装着者の周囲10mに働きかけ、範囲内から女性を無作為に抽出し、
最大3人に効力を発揮します。この効果は同種族の者は同時に最大1人しか対象としません。
このとき、標的は男性と種族が異なる者が優先され、
人間、エルフ、ハーフエルフは、それぞれ別の種族とみなされます。
もし範囲内にドワーフ、グラスランナーの女性がいれば、優先して効力を発揮します。
標的となった女性は目標値21〜23(維持している魔神のモンスターレベル+11)の
抵抗ロールを行い、失敗すると、男性に恋をしてしまいます。
この効果に対して無警戒であった場合、抵抗ロールをせずに、
抵抗に失敗したとみなして構いません。
同時に複数の者が標的となった状態になった場合は、標的同士が口げんかを始め、
男性の愛を奪い合うことになります。装着者の男性は、女性から逃げきるか、
呪いを解除するか(解除の目標値:上述と同じ)、
諦めて状況に慣れるかするしかありません。
この能力の影響下にある女性は、その達成値がこの能力のそれを上回る場合を除いて、
この能力以外が精神へ影響を及ぼすことはありません。
なお、離れてしまった場合でも、距離が1km以内であれば、
恋をしている標的は装着者の位置を察知できます。
宝物鑑定の達成値が12の場合、
異性からの人気を得ることができる魔法の宝物だとわかります。
宝物鑑定の達成値が16になって初めて、全ての効果がわかります。
なお、この効果はデーモン・トラップに捕らえられた上位魔神によって維持されており、
その魔神を倒せば効果が途切れ、別の魔神がトラップに捕らえられるまで使えなくなります。
マリア :わかったぞ。

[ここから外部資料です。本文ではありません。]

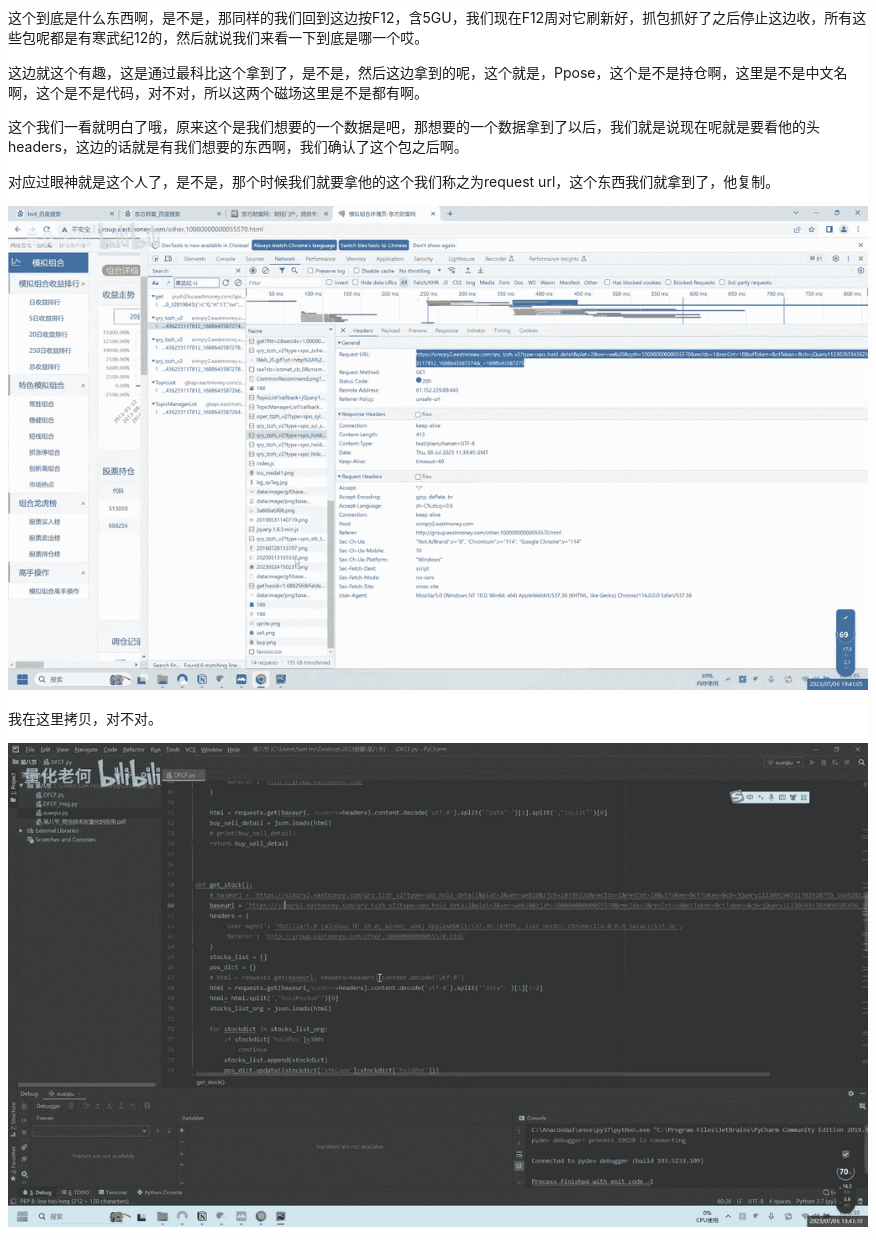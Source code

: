 这个到底是什么东西啊，是不是，那同样的我们回到这边按F12，含5GU，我们现在F12周对它刷新好，抓包抓好了之后停止这边收，所有这些包呢都是有寒武纪12的，然后就说我们来看一下到底是哪一个哎。

这边就这个有趣，这是通过最科比这个拿到了，是不是，然后这边拿到的呢，这个就是，Ppose，这个是不是持仓啊，这里是不是中文名啊，这个是不是代码，对不对，所以这两个磁场这里是不是都有啊。

这个我们一看就明白了哦，原来这个是我们想要的一个数据是吧，那想要的一个数据拿到了以后，我们就是说现在呢就是要看他的头headers，这边的话就是有我们想要的东西啊，我们确认了这个包之后啊。

对应过眼神就是这个人了，是不是，那个时候我们就要拿他的这个我们称之为request url，这个东西我们就拿到了，他复制。



![](img/1d150838245f685f47b7289e409602d2_51.png)

我在这里拷贝，对不对。

![](img/1d150838245f685f47b7289e409602d2_53.png)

奴らから少し離れるとしよう。
G M:やはり、3人で言い争ってますね。
ディース :女はこえーな。
レイディア:否定する気もなくなるわ。(嘆息)
トゥエリ :呪いの効果だとしても、軍師が敵に回りましたネ。
レイディア:仕方ないわ。マリア、事典でそのアイテム調べて、ここの全員に見せて。
マリア :我はまだまだ役に立つであろう?
レイディア:……マリアはずっと仲間よ。お願いするわ。
マリア :うむ。事典のページを全員に見せるぞ。
G M:なお、現在の解除の目標値は21です。
レイディア:つまり、今は効果を維持してる魔神が10レベルってことね。
フィーエル:リムーブ・カースは?
カトレア :僕が8レベルで知力+3、気絶するまで拡大すれば、5倍+4で基準値15。
つまり、出目6以上で成功ですね。
レイディア:成功率は36分の26か。約3分の2ね。
トゥエリ :失敗したらどうなりますかネ?
カトレア :んー。魔力が上がるまで、僕は試みることができなくなります。
レイディア:そうなれば、別の解除法を探るしかないわね。
トゥエリ :成功すれば、魔神が出てくるんデスかね。
レイディア:さあ。魔神のお好みなんじゃないの。出てきたら倒すけど。
マリア :しかし、魔神が出てきた場所に一般人がおると、やりづらいのう。
レイディア:取り巻きは無力化する必要があるわね。
カトレア :僕は精神力を温存しないといけませんけどねー。
マリア :我の本で精神を削れるが、フアナが逃げると面倒じゃのう。
レイディア:ええと、3人ともが独占したいわけだから、誰かと共闘すればいいのよ。
トゥエリ :確かに、一理ありますネ。
フィーエル:あう。なるほど。でも、誰と?
レイディア:フアナに決まってるでしょうが。
カトレア :しかし、3人固まってると意思の伝達が。
レイディア:タング! (ころころ)成功。これでエルフ語が話せるわ。
トゥエリ :確かに、一般人とドワーフだと、エルフ語を話せる可能性は低いデスね。
レイディア:(エルフ語で)フアナ、あんたに協力したいの。
フアナ :(エルフ語で)どう協力してくれるの?
レイディア:(エルフ語で)そっちの人間の注意を引いてて。ドワーフを脱落させるから。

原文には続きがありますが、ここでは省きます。